Edited on Wed Aug-31-11 09:03 AM by jeff47
"but private spending does not have the cost associated with govt taxation, borrowing, and printing."

This is utterly laughable. You are seriously arguing that the government can't spend money without printing dollar bills first?

"While there are few people that are in the above $106k a year income bracket (about 6% of the income earners), they represent an economic impact that far exceeds their numbers."

And the other 94% vastly eclipse the impact, because there's a hell of a lot more of them.

"Many of those people are business owners, and one of the best investments for a business owner is their own business."

Ah yes, the claim that the wealthy are small business owners.

The average small business owner has income about $50k/year. Small business owners are overwhelmingly "middle class". But Republicans and Randians have been claiming for years it's not to cover their give-aways to the investor class. Unfortunately, you listened to the hype and not the data.

"See post #14"

If an argument isn't even good enough to cut-n-paste, why exactly should I go find it for you?
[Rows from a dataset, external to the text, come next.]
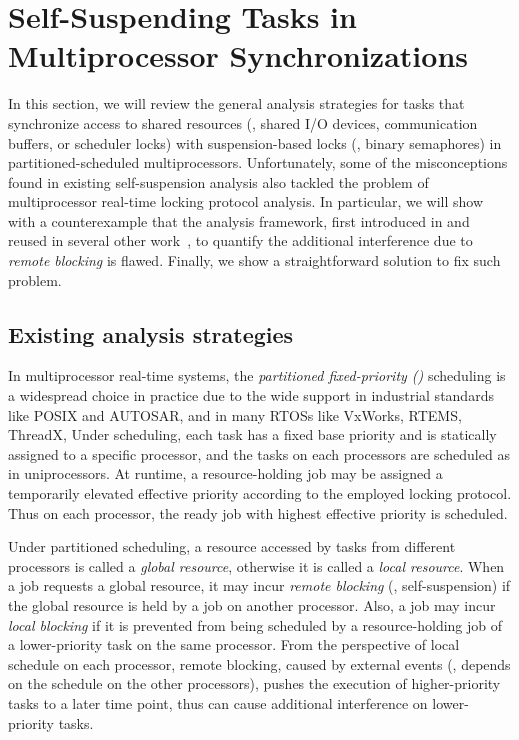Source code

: \section{Self-Suspending Tasks in Multiprocessor Synchronizations}
\label{sec:syn}

In this section, we will review the general analysis strategies for tasks that synchronize access to shared resources (\eg, shared I/O devices, communication buffers, or scheduler locks) with suspension-based locks (\eg, binary semaphores) in partitioned-scheduled multiprocessors. Unfortunately, some of the misconceptions found in existing self-suspension analysis also tackled the problem of multiprocessor real-time locking protocol analysis. In particular, we will show with a counterexample that the analysis framework, first introduced in \cite{lakshmanan-2009} and reused in several other work~\cite{zeng-2011,bbb-2013,yang-2013,kim-2014,han-2014,carminati-2014,yang-2014}, to quantify the additional interference due to \emph{remote blocking} is flawed. Finally, we show a straightforward solution to fix such problem. 

\subsection{Existing analysis strategies}
\label{sec:papers}

In multiprocessor real-time systems, the \emph{partitioned fixed-priority (\pfp)} scheduling is a widespread choice in practice due to the wide support in industrial standards like POSIX and AUTOSAR, and in many RTOSs like VxWorks, RTEMS, ThreadX, \etc Under \pfp scheduling, each task has a fixed base priority and is statically assigned to a specific processor, and the tasks on each processors are scheduled as in uniprocessors. At runtime, a resource-holding job may be assigned a temporarily elevated effective priority according to the employed locking protocol. Thus on each processor, the ready job with highest effective priority is scheduled. 

Under partitioned scheduling, a resource accessed by tasks from different processors is called a \emph{global resource}, otherwise it is called a \emph{local resource}. When a job requests a global resource, it may incur \emph{remote blocking} (\ie, self-suspension) if the global resource is held by a job on another processor. Also, a job may incur \emph{local blocking} if it is prevented from being scheduled by a resource-holding job of a lower-priority task on the same processor. From the perspective of local schedule on each processor, remote blocking, caused by external events (\ie, depends on the schedule on the other processors), pushes the execution of higher-priority tasks to a later time point, thus can cause additional interference on lower-priority tasks. 

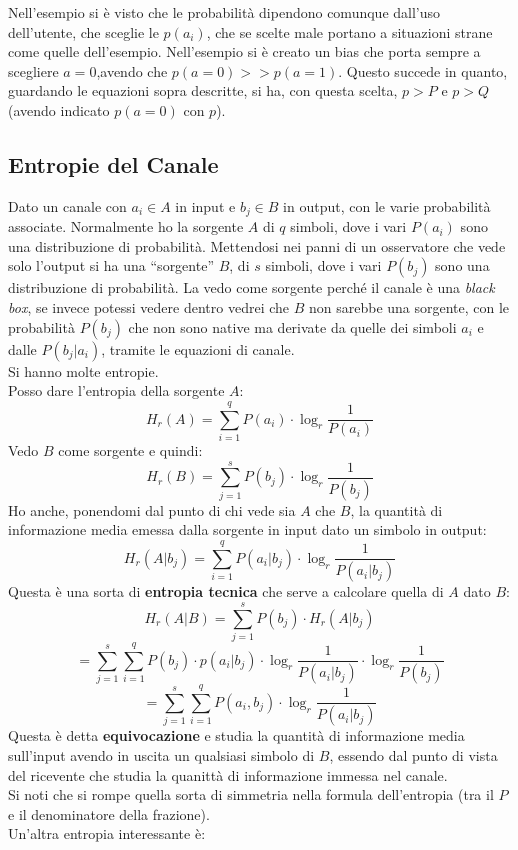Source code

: \documentclass[a4paper,12pt, oneside]{book}
\begin{document}
Nell'esempio si è visto che le probabilità dipendono comunque dall'uso
dell'utente, che sceglie le $p(a_i)$, che se scelte male portano a situazioni
strane come quelle dell'esempio. Nell'esempio si è creato un bias che porta
sempre a scegliere $a=0$,avendo che $p(a=0)>>p(a=1)$. Questo succede in quanto,
guardando le equazioni sopra descritte, si ha, con questa scelta, $p>P$ e $p>Q$
(avendo indicato $p(a=0)$ con $p$).
\subsection{Entropie del Canale}
Dato un canale con $a_i\in A$ in input e $b_j\in B$ in output, con le varie
probabilità associate. Normalmente ho la sorgente $A$ di $q$ simboli, dove i
vari $P(a_i)$ sono una distribuzione di probabilità. Mettendosi 
nei panni di un osservatore che vede solo l'output si ha una ``sorgente'' $B$,
di $s$ simboli, dove i vari $P(b_j)$ sono una distribuzione di probabilità. La
vedo come sorgente perché il canale è una \textit{black box}, se invece potessi
vedere dentro vedrei che $B$ non sarebbe una sorgente, con le probabilità
$P(b_j)$ che non sono native ma derivate da quelle dei simboli $a_i$ e dalle
$P(b_j|a_i)$, tramite le equazioni di canale. \\
Si hanno molte entropie.\\
Posso dare l'entropia della sorgente $A$:
\[H_r(A)=\sum_{i=1}^q P(a_i)\cdot \log_r\frac{1}{P(a_i)}\]
Vedo $B$ come sorgente e quindi:
\[H_r(B)=\sum_{j=1}^s P(b_j)\cdot \log_r\frac{1}{P(b_j)}\]
Ho anche, ponendomi dal punto di chi vede sia $A$ che $B$, la quantità di
informazione media emessa dalla sorgente in input dato un simbolo in output:
\[H_r(A|b_j)=\sum_{i=1}^q P(a_i|b_j)\cdot \log_r\frac{1}{P(a_i|b_j)}\]
Questa è una sorta di \textbf{entropia tecnica} che serve a calcolare quella di
$A$ dato $B$:
\[H_r(A|B)=\sum_{j=1}^s P(b_j)\cdot H_r(A|b_j)\]
\[=\sum_{j=1}^s\sum_{i=1}^q P(b_j)\cdot p(a_i|b_j)\cdot
  \log_r\frac{1}{P(a_i|b_j)}\cdot \log_r\frac{1}{P(b_j)}\]
\[=\sum_{j=1}^s\sum_{i=1}^q P(a_i,b_j)\cdot \log_r\frac{1}{P(a_i|b_j)}\]
Questa è detta \textbf{equivocazione} e studia la quantità di informazione media
sull'input avendo in uscita un qualsiasi simbolo di $B$, essendo dal punto di
vista del ricevente che studia la quanittà di informazione immessa nel canale.\\
Si noti che si rompe quella sorta di simmetria nella formula dell'entropia (tra
il $P$ e il denominatore della frazione).\\
Un'altra entropia interessante è:
\end{document}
ETA: well, #14 was so entertainingly wrong that I responded over there.

"There has been no COLA for social security for the past 2 years because the govt claims inflation is so low that COLA was not triggered. Do you really believe the cost of living has not increased over the past 2 years? What does your trip to the grocery store or to the gas station tell you?"

That there's too many people who don't understand why commodities are not in core inflation. You're one of them.

Yes, commodities shot up a while go. They've since crashed. The reason they're not in the CPI is because they tend to shoot up and then crash. But average out those ups and downs over the long haul and you get the same result as "core" inflation.

If you'd like to include commodities in Social Security COLAs, then that will indeed trigger higher COLA when commodity prices shoot up. And it will also necessarily include a cut in benefits when commodities crash.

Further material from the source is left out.